WHAT THE TASK REQUIRES
Repeat the entries below exactly. Begin with the first line and end with the line that contains "#### **4️⃣ Verify the Data**".

[Saved data entries]
--------------------------------------------------

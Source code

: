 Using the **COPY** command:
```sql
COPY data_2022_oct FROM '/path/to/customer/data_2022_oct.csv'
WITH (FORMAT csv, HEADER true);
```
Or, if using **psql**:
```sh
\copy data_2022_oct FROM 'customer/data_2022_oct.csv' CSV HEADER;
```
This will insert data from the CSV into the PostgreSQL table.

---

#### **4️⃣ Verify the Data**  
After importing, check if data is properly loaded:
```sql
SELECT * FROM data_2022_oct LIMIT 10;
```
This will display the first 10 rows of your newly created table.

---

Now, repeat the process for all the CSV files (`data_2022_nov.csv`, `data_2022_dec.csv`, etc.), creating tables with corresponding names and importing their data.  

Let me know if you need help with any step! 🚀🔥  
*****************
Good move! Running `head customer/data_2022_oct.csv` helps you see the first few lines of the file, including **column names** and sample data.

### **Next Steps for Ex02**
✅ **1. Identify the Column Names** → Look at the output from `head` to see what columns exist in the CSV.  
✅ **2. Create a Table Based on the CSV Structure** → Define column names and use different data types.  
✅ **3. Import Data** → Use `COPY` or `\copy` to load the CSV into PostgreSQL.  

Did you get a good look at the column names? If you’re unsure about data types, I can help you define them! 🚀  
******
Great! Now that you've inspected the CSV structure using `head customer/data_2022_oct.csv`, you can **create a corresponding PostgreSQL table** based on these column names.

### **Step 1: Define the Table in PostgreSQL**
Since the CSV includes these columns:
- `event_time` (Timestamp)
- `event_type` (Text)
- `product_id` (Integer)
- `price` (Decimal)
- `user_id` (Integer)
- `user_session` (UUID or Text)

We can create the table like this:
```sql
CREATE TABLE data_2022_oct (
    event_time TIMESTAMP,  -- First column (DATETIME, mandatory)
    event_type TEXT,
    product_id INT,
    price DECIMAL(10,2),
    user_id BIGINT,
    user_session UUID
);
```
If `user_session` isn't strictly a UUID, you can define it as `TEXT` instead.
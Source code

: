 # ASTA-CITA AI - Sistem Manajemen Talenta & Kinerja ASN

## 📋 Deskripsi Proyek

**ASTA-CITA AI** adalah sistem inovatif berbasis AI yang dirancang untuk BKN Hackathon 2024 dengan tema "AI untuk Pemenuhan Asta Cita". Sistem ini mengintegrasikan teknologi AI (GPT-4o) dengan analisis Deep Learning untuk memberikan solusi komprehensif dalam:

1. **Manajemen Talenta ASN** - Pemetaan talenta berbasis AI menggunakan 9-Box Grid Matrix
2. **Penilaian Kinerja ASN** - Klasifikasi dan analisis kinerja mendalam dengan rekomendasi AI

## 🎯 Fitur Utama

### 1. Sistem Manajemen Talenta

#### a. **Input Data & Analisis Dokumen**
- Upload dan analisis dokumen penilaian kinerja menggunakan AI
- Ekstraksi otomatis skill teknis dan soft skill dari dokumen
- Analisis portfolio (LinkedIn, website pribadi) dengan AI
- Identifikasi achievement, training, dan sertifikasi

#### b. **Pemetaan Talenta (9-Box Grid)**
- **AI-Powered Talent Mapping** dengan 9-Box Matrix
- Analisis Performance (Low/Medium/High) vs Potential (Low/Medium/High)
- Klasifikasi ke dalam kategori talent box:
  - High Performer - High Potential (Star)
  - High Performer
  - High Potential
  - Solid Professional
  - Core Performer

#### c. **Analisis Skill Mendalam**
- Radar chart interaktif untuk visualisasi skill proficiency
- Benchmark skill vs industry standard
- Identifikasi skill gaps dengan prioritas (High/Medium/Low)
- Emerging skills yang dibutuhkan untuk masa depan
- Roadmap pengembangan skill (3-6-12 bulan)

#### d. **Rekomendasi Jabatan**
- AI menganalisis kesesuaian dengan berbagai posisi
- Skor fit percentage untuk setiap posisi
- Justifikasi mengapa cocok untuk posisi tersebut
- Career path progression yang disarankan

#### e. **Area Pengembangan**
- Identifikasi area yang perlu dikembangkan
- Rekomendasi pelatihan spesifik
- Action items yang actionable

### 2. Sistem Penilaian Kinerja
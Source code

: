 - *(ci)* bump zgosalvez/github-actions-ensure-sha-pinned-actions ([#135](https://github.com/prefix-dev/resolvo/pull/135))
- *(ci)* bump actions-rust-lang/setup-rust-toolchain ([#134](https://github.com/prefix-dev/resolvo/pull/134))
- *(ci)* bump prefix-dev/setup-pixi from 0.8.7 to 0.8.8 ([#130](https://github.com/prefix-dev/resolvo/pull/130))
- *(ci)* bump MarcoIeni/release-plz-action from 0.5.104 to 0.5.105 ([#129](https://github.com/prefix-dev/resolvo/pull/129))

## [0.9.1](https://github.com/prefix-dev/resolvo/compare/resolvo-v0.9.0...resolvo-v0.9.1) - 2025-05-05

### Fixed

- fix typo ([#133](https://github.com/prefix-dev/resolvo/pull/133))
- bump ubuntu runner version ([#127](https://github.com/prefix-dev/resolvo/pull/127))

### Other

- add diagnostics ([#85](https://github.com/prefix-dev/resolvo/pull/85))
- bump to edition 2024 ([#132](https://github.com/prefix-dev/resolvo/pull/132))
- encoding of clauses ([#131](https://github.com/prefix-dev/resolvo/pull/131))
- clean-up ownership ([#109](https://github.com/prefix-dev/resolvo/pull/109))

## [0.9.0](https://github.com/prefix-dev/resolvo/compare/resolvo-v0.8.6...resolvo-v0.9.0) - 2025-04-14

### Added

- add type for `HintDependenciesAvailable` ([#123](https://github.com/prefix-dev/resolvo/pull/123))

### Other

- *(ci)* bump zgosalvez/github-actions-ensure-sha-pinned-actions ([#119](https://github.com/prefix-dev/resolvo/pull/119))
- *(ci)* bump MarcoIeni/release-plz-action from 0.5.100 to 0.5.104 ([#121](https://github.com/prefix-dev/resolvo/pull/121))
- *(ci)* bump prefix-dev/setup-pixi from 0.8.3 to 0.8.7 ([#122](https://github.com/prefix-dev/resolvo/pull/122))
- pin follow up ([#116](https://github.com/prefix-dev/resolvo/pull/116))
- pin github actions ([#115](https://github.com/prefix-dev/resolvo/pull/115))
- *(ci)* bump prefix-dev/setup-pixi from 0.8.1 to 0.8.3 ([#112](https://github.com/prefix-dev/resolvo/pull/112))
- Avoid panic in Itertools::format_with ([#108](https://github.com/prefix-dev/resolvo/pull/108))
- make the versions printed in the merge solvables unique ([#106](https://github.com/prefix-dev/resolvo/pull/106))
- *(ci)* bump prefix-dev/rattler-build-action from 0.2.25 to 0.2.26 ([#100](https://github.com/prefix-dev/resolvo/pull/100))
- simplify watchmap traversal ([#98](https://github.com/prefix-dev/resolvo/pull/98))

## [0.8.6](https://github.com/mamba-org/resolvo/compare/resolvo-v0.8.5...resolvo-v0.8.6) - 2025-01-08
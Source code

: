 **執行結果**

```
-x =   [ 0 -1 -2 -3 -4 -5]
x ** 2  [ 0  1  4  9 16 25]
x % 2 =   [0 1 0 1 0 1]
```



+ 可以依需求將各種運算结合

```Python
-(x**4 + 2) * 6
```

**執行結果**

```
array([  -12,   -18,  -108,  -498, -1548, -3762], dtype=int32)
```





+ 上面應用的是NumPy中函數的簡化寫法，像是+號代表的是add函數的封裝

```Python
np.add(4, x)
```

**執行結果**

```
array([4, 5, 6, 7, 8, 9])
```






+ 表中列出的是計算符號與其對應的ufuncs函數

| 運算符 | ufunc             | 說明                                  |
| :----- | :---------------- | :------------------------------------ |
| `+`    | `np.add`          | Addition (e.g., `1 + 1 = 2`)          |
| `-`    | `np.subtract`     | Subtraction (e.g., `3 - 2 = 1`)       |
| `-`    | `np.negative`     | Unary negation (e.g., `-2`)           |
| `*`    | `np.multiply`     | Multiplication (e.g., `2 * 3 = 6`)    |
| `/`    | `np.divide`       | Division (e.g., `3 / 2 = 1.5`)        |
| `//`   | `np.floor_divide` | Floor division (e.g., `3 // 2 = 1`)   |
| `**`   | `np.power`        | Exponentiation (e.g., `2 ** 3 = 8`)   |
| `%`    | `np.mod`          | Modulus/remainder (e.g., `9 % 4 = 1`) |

--------------------------------------------------

FINISHED EXERCISE
Source code

: Using the **COPY** command:
```sql
COPY data_2022_oct FROM '/path/to/customer/data_2022_oct.csv'
WITH (FORMAT csv, HEADER true);
```
Or, if using **psql**:
```sh
\copy data_2022_oct FROM 'customer/data_2022_oct.csv' CSV HEADER;
```
This will insert data from the CSV into the PostgreSQL table.

---

#### **4️⃣ Verify the Data**  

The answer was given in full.